I did not have to hope for long, as the Yorling moved sideways in his saddle so the arrow hissed past to bury itself in the ground behind his horse.
'Ha!' His voice mocked us as he pulled his horse so it pranced on its hind legs. 'If that is your answer then Cardrona is ours!'
I do not know what would have happened next for at that moment Father arrived. I heard his shouting before I saw him.
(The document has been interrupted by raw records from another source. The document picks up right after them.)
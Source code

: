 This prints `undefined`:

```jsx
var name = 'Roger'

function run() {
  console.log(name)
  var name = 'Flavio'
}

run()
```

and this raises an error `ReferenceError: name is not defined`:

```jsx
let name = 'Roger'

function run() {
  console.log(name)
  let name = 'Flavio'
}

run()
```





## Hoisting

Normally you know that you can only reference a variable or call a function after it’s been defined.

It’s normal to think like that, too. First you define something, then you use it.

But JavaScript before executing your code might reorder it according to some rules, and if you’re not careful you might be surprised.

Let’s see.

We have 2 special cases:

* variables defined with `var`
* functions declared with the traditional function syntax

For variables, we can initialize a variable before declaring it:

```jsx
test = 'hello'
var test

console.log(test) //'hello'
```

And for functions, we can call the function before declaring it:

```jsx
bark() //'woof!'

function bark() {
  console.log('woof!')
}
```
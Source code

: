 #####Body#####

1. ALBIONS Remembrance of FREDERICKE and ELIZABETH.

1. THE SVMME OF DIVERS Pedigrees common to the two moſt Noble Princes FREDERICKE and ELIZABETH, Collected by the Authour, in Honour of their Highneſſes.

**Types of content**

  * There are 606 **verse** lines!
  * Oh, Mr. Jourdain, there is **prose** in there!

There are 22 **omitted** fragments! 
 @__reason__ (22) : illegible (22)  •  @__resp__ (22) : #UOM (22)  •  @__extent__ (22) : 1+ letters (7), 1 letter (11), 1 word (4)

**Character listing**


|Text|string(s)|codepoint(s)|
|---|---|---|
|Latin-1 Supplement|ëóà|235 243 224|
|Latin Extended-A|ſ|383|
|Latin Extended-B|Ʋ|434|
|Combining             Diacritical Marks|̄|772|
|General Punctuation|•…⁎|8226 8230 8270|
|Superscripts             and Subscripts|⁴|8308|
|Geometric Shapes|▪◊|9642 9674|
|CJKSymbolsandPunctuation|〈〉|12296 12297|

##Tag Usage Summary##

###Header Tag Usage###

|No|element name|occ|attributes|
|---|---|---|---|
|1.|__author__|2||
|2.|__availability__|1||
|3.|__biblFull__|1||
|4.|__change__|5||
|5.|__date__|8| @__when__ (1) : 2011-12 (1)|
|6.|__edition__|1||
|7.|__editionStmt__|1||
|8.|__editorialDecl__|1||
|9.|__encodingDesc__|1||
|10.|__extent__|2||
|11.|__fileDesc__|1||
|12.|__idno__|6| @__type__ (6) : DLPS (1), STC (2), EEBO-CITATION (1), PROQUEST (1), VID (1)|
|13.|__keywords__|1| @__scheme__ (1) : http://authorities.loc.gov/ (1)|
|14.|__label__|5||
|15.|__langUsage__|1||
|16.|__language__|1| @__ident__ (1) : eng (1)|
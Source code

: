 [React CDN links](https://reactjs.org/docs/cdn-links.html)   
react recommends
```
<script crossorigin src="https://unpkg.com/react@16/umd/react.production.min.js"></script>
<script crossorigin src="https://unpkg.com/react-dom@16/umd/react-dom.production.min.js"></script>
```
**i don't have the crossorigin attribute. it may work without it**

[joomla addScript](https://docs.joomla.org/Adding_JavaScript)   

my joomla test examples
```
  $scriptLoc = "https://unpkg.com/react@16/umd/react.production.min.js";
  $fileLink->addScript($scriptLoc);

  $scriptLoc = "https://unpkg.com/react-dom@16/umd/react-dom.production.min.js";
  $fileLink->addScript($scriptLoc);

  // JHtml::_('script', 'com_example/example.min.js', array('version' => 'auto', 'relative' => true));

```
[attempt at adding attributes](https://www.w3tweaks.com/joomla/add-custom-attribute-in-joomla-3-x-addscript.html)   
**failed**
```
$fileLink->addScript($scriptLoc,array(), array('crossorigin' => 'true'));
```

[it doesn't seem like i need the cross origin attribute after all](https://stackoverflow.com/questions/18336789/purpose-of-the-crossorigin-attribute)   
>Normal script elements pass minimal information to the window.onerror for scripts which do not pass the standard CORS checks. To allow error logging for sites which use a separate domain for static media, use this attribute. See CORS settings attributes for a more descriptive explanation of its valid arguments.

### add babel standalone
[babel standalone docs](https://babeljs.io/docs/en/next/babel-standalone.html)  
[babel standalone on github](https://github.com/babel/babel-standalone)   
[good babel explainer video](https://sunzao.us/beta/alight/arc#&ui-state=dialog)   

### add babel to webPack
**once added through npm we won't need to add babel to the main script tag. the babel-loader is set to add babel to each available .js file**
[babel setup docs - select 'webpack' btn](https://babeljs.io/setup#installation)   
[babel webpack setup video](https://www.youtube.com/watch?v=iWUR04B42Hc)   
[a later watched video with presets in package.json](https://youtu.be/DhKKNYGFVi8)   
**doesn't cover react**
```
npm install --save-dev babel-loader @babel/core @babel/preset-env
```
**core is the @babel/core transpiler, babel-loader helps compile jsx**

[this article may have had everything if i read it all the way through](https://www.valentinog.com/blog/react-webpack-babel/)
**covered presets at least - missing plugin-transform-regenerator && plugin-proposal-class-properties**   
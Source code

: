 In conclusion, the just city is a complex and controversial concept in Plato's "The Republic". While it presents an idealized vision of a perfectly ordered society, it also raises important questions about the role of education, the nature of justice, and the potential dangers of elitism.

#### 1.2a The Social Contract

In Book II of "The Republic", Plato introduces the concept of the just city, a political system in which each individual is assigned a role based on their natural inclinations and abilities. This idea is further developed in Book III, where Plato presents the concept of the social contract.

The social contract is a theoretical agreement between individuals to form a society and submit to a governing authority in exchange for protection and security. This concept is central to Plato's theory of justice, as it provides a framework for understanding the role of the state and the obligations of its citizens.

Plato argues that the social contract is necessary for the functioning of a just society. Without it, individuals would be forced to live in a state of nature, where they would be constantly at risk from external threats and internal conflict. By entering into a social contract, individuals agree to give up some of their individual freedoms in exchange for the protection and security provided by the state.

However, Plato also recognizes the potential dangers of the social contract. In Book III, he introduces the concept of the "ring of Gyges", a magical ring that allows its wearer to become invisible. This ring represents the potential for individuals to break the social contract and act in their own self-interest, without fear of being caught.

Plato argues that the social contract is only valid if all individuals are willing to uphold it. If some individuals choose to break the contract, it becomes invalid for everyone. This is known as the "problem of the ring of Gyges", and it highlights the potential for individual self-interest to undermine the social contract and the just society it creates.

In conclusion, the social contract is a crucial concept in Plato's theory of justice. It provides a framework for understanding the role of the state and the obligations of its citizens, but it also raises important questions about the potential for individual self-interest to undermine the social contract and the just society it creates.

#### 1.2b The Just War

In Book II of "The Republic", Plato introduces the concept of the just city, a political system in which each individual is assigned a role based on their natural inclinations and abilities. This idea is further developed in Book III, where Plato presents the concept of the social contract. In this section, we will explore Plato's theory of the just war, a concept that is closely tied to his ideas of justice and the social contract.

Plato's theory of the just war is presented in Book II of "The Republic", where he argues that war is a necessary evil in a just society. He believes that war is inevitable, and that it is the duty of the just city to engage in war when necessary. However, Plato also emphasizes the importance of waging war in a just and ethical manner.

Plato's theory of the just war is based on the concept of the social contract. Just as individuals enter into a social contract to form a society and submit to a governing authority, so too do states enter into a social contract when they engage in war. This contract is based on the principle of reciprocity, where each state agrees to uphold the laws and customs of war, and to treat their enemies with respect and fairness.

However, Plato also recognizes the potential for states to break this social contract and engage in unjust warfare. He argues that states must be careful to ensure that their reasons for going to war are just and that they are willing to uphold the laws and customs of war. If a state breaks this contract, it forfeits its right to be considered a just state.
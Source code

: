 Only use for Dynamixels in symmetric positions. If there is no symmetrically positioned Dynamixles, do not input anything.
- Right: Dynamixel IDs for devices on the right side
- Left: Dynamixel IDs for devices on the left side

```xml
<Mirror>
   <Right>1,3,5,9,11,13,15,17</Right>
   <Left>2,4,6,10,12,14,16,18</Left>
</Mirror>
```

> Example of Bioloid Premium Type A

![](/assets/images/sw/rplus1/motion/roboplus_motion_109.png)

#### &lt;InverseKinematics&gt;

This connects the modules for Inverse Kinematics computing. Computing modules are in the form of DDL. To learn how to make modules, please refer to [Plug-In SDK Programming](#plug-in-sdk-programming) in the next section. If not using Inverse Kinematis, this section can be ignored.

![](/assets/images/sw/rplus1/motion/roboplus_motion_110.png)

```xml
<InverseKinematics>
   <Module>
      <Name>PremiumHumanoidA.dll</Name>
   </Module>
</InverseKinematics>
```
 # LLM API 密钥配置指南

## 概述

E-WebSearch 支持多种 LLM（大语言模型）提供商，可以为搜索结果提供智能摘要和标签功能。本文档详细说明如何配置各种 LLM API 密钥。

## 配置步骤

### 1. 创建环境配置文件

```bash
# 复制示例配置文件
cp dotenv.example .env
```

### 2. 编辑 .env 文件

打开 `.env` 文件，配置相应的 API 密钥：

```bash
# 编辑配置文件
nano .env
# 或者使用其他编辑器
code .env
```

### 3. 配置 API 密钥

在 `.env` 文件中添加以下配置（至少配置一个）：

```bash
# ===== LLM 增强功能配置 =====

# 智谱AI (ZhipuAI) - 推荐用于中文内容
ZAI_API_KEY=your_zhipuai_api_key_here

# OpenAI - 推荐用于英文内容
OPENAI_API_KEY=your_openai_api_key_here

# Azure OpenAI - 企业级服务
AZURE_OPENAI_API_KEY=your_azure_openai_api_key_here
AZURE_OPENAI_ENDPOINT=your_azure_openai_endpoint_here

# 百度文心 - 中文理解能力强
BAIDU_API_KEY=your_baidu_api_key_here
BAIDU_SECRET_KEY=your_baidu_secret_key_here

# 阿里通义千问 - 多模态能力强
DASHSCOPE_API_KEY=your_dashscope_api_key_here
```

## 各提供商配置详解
'A Tweedie! A Tweedie!' And then father led all the men of Lethan in a mad charge into the body of the reivers. I watched in rising excitement as Father rode straight into them, as he had so often told us he had done at Langside battle when he was a young man. I had never quite believed his tales until that moment as he led the attack with a lance under his arm and fire in his voice.
'That's my man!' Mother said and I had never heard such love in her voice, or seen such brightness in her eyes. It was as if she relived her youth as father crashed into the reivers. Unfortunately, as soon as the fighting started, the reivers dropped their torches so I only had intermittent glimpses of what happened as men rode past those torches that had not been doused in the Lethan Water.
I watched eagerly, looking for Robert in the press of horsemen that followed Father. Not all the men were from the Lethan, I realised. I saw Archie Ferguson of Whitecleuch there as well, Robert's father, roaring his head off as if he was twenty and not forty-five with a paunch like a woman near her time. I saw Bailie Marshall of Peebles as well and guessed that father had gathered all the able men of the district to fight off this reiver band. And then I saw Robert.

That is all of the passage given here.